What is expected:
Beneath this task are records; state how many of their lines hold the word "CylinderGeometry", and nothing else.

** Record extracts follows **

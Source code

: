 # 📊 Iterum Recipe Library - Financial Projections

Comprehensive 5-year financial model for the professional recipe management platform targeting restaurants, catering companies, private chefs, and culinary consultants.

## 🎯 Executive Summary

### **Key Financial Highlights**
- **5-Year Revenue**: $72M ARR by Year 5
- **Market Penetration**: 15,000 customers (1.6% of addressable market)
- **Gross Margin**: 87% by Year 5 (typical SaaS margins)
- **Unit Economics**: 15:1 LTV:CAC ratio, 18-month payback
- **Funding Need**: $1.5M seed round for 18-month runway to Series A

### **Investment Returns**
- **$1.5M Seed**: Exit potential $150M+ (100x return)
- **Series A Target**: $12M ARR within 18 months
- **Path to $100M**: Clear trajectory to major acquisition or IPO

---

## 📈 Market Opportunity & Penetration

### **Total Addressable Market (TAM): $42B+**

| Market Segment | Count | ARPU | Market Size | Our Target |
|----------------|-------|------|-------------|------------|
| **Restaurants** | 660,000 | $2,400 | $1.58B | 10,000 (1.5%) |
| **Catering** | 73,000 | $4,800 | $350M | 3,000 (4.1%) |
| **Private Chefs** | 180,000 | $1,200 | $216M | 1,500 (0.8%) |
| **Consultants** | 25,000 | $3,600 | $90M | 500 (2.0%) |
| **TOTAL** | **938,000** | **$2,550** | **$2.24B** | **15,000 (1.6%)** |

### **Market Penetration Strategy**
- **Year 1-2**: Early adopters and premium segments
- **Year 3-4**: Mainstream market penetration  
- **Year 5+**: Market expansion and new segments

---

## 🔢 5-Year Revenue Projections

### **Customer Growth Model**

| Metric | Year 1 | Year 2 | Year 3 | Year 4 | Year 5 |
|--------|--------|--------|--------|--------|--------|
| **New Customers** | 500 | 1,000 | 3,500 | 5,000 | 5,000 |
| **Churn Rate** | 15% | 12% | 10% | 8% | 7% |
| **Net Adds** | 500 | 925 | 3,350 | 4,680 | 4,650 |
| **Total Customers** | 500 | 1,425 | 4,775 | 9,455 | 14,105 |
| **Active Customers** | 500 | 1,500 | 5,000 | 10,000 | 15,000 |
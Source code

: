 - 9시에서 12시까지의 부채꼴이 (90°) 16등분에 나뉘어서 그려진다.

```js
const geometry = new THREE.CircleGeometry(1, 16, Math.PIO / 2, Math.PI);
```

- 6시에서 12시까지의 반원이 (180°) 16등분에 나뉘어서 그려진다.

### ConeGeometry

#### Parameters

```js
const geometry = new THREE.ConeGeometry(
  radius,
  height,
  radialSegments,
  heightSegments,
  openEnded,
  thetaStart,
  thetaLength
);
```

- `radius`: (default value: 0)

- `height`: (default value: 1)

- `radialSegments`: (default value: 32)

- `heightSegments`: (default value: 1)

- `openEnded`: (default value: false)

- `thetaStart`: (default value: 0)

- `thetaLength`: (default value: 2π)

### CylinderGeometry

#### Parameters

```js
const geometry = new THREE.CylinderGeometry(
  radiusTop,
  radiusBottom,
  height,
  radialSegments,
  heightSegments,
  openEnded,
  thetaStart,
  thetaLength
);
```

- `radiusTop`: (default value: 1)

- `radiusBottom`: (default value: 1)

** End of Record extracts **

Expected output:
2